So, about an hour later, I go outside to smoke a cigarette and see if anything wierd is going on. When I came back in, he said it did it again. We flipped to the local news stations, and nothing.

Normally, when they are doing a test, the little ticker will say: This is a test of the Emergency broadcast system. Well it didnt, and it kept on doing this. So far, nothing odd has happened, i dont see anything in the news about it.

Anywayone else see this wierd message on TV?

posted on Jul, 10 2004 @ 03:12 PM
It would be interesting to speak with the station you were viewing to see what if any explanation they have.

For instance, would they deny it occurred at all or would they have a lame explanation. Denying it occurred at all would be the most suspect response since you saw it multiple times.

Edit: Actually, if it was the History Channel, I suppose you would need to call the local programming department of the cable company.

[edit on 10-7-2004 by Relentless]

posted on Jul, 10 2004 @ 03:19 PM
It was seen on several different channels. My roomate saw it earlier on another station he was watching, and when I left to go have a smoke and see if anything wierd was going on, it happened again on another station he was watching (ESPN I think).

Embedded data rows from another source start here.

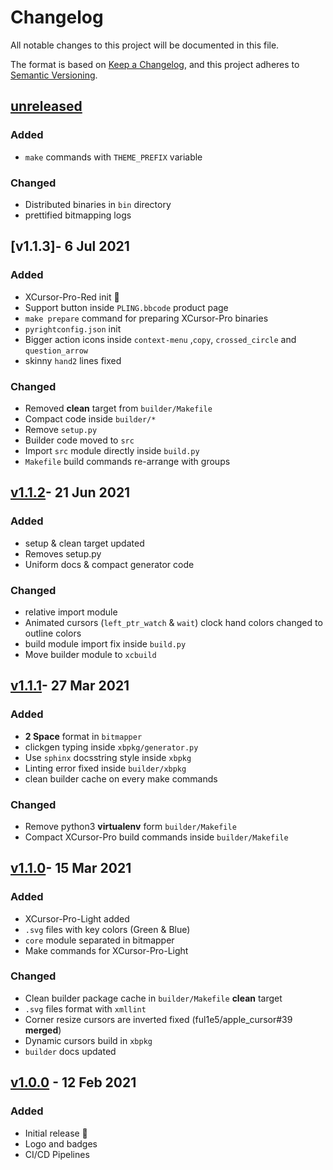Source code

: # Changelog

All notable changes to this project will be documented in this file.

The format is based on [Keep a Changelog](https://keepachangelog.com/en/1.0.0/),
and this project adheres to [Semantic Versioning](https://semver.org/spec/v2.0.0.html).

## [unreleased]

### Added

- `make` commands with `THEME_PREFIX` variable

### Changed

- Distributed binaries in `bin` directory
- prettified bitmapping logs

## [v1.1.3]- 6 Jul 2021

### Added

- XCursor-Pro-Red init 🎊
- Support button inside `PLING.bbcode` product page
- `make prepare` command for preparing XCursor-Pro binaries
- `pyrightconfig.json` init
- Bigger action icons inside `context-menu` ,`copy`, `crossed_circle` and `question_arrow`
- skinny `hand2` lines fixed

### Changed

- Removed **clean** target from `builder/Makefile`
- Compact code inside `builder/*`
- Remove `setup.py`
- Builder code moved to `src`
- Import `src` module directly inside `build.py`
- `Makefile` build commands re-arrange with groups

## [v1.1.2]- 21 Jun 2021

### Added

- setup & clean target updated
- Removes setup.py
- Uniform docs & compact generator code

### Changed

- relative import module
- Animated cursors (`left_ptr_watch` & `wait`) clock hand colors changed to outline colors
- build module import fix inside `build.py`
- Move builder module to `xcbuild`

## [v1.1.1]- 27 Mar 2021

### Added

- **2 Space** format in `bitmapper`
- clickgen typing inside `xbpkg/generator.py`
- Use `sphinx` docsstring style inside `xbpkg`
- Linting error fixed inside `builder/xbpkg`
- clean builder cache on every make commands

### Changed

- Remove python3 **virtualenv** form `builder/Makefile`
- Compact XCursor-Pro build commands inside `builder/Makefile`

## [v1.1.0]- 15 Mar 2021

### Added

- XCursor-Pro-Light added
- `.svg` files with key colors (Green & Blue)
- `core` module separated in bitmapper
- Make commands for XCursor-Pro-Light

### Changed

- Clean builder package cache in `builder/Makefile` **clean** target
- `.svg` files format with `xmllint`
- Corner resize cursors are inverted fixed (ful1e5/apple_cursor#39 **merged**)
- Dynamic cursors build in `xbpkg`
- `builder` docs updated

## [v1.0.0] - 12 Feb 2021

### Added

- Initial release 🎊
- Logo and badges
- CI/CD Pipelines

[unreleased]: https://github.com/ful1e5/XCursor-pro/compare/v1.1.2...main
[v1.1.2]: https://github.com/ful1e5/XCursor-pro/compare/v1.1.1...v1.1.2
[v1.1.1]: https://github.com/ful1e5/XCursor-pro/compare/v1.1.0...v1.1.1
[v1.1.0]: https://github.com/ful1e5/XCursor-pro/compare/v1.0.0...v1.1.0
[v1.0.0]: https://github.com/ful1e5/XCursor-pro/tree/v1.0.0
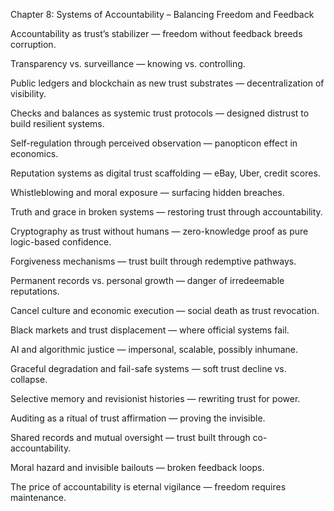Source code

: Chapter 8: Systems of Accountability – Balancing Freedom and Feedback

Accountability as trust’s stabilizer — freedom without feedback breeds corruption.

Transparency vs. surveillance — knowing vs. controlling.

Public ledgers and blockchain as new trust substrates — decentralization of visibility.

Checks and balances as systemic trust protocols — designed distrust to build resilient systems.

Self-regulation through perceived observation — panopticon effect in economics.

Reputation systems as digital trust scaffolding — eBay, Uber, credit scores.

Whistleblowing and moral exposure — surfacing hidden breaches.

Truth and grace in broken systems — restoring trust through accountability.

Cryptography as trust without humans — zero-knowledge proof as pure logic-based confidence.

Forgiveness mechanisms — trust built through redemptive pathways.

Permanent records vs. personal growth — danger of irredeemable reputations.

Cancel culture and economic execution — social death as trust revocation.

Black markets and trust displacement — where official systems fail.

AI and algorithmic justice — impersonal, scalable, possibly inhumane.

Graceful degradation and fail-safe systems — soft trust decline vs. collapse.

Selective memory and revisionist histories — rewriting trust for power.

Auditing as a ritual of trust affirmation — proving the invisible.

Shared records and mutual oversight — trust built through co-accountability.

Moral hazard and invisible bailouts — broken feedback loops.

The price of accountability is eternal vigilance — freedom requires maintenance.

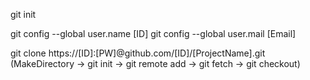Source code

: git init

git config --global user.name [ID]
git config --global user.mail [Email]

git clone https://[ID]:[PW]@github.com/[ID]/[ProjectName].git
(MakeDirectory -> git init -> git remote add -> git fetch -> git checkout)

So it was multiple channels that broadcasted this, yet so far, Im yet to see anything wierd. Once I can understand as an error, someone doing an accidnetal boradcast. But Twice and then three times?

posted on Jul, 10 2004 @ 03:28 PM
This is really intriguing. Have you asked friends and neighbors, aside from your room mate, if they saw this too? I haven't seen anything like that around here, though I admit I don't watch a lot of tv.

Despite the fact that it was shown on multiple channels, could they all be owned by the same group or company? Or maybe all operated by the same company? If so, then this could be an error - or a practical joke.

I wonder what civil authority would issue this sort of thing, if it is real. And what, exactly, they issued aside froma broadcast. It doesn't actually say. Did you check out the webpages of the stations involved? Maybe they have an announcement up or something.

posted on Jul, 10 2004 @ 03:29 PM
I wouldn't be surprised if they were testing for something that may happen. They always do those types of test late at night when few people are up. Saw the same thing in NYC a couple of years back with no explanation. Keep an eye out and call your programmer if you can. I think that was a great suggestion.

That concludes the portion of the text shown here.